Bex: Um, so Buck asks how,

Ellen: I feel like I’m gonna be saying that a lot.

Bex: Oh,

Ellen: as the weeks go by.

Bex: Yeah. Yeah, you will. Yeah. Um, Buck asks Ravi, “so how was your first shift?” And Ravi goes, “oh, you know, it was pretty quiet.” And

Alice: I love the camera work here. It’s like full on like horror movie, like Buck, Hen and Chim all gasp and step back with their like, hands out and it like does the zoom thing,

Bex: like Hen’s holding out her hand, warding off whatever, jinx,

Alice: literally

Bex: Ravi has just launched at them. Um, and they’re absolutely horrified and stunned and shocked that Ravi has said the Q word. Um, and Ravi, of course, this being his first shift has no idea what he’s done.

Alice: He is like, yeah. He’s like, “Oh, sorry. I just said it was…” “No, no, don’t say it again!”[00:13:00]

Um, Hen’s like, “Maybe if he says it a second time, it undoes the curse?” And Chim says maybe if he says it a third time, the candy man will show up and kill them.
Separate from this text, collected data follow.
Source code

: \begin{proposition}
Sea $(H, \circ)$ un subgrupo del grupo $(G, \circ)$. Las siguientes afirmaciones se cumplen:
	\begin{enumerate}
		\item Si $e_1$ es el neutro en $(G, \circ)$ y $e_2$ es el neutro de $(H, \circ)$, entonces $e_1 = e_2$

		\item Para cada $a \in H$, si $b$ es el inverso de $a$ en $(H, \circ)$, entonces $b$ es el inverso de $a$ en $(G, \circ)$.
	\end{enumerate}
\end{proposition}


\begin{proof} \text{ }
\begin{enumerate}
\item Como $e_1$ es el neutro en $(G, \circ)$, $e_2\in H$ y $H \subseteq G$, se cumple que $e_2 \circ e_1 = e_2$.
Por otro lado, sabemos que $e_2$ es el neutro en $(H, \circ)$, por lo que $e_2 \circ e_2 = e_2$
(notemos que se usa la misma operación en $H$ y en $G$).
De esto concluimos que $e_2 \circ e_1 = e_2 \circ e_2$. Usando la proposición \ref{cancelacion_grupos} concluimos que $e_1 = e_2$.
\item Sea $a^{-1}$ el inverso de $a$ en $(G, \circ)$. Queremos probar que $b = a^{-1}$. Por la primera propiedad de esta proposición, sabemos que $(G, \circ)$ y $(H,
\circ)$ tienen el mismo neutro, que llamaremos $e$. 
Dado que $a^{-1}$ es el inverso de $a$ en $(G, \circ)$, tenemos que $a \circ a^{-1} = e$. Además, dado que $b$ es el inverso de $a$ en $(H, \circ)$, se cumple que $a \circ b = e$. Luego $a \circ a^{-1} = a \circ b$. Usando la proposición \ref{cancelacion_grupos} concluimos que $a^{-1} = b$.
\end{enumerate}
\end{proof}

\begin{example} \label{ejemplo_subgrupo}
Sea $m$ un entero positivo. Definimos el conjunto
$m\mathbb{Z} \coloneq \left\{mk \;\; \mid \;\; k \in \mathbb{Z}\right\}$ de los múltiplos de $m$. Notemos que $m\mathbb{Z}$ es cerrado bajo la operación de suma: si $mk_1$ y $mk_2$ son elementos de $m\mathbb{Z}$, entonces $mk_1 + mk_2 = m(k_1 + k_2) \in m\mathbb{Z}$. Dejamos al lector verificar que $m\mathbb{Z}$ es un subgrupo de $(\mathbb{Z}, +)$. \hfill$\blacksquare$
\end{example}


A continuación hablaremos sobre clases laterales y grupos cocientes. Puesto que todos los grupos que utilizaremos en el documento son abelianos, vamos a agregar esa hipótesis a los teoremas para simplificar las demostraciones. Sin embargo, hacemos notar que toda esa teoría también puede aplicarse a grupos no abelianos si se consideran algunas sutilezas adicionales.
Ellen: Let’s not test that theory.

Alice: So Buck explains that we don’t use the Q word in any, like in the firehouse or any house. We don’t use the Q word.

Bex: I think it’s pretty much if you’re an emergency responder, you don’t use the Q word.

Alice: Oh. Even in retail, we do not use the Q word.

Bex: It, it, it works in retail as well?

Alice: Yep. Works in retail as well.

Bex: Okay.

Alice: Um, and then Bobby, who isn’t even part of this conversation, just appears from the loft, is like, “Who used the Q word?”

Bex: Meanwhile, Eddie has been watching this in also outta confusion. Um, because even though he has been here for what, nearly two years now, for some reason, he has yet to have [00:14:00] encountered this particular situation and he’s looks around and goes like, what am I missing? Um, and as explanation, the alarm immediately goes off summoning station 118 to a vehicle accident.

And all of them just like roll their eyes, scoff, ugh. And Chim tells Eddie, “We’ve been jinxed.”

Ellen: Oh, episode title.

Alice: Oh yeah. There’s a lot of, um, lot of drinking in this episode. If you wanna do the drinking game with the title.

Bex: Mm-hmm.

Ellen: Yeah. Who wrote this one? Taylor. Taylor Wong, who hasn’t, this is the first writing credit for Taylor Wong.

Bex: I’m gonna assume that he was probably in the writer’s room, but this is the, the first one that they are credited as a writer.

Ellen: Well, they’ve done a great job on this one. It’s snappy dialogue and whatever.

Bex: Yes.

Alice: They’ve done a [00:15:00] few good ones. I, um, I checked before we started recording and they’re still, as of season eight, they’re still recording.

Uh, still writing.

Ellen: Oh, good. Okay.

Bex: We follow the 118 in, uh, to the ladder truck. Um, I love this episode because there’s so much of them just sitting in a truck talking. Um, and they are my favorite scenes because you, you either, you get the sense that either these people are all incredible actors and are incredibly good at selling the chemistry and the familiarity that they have with each other.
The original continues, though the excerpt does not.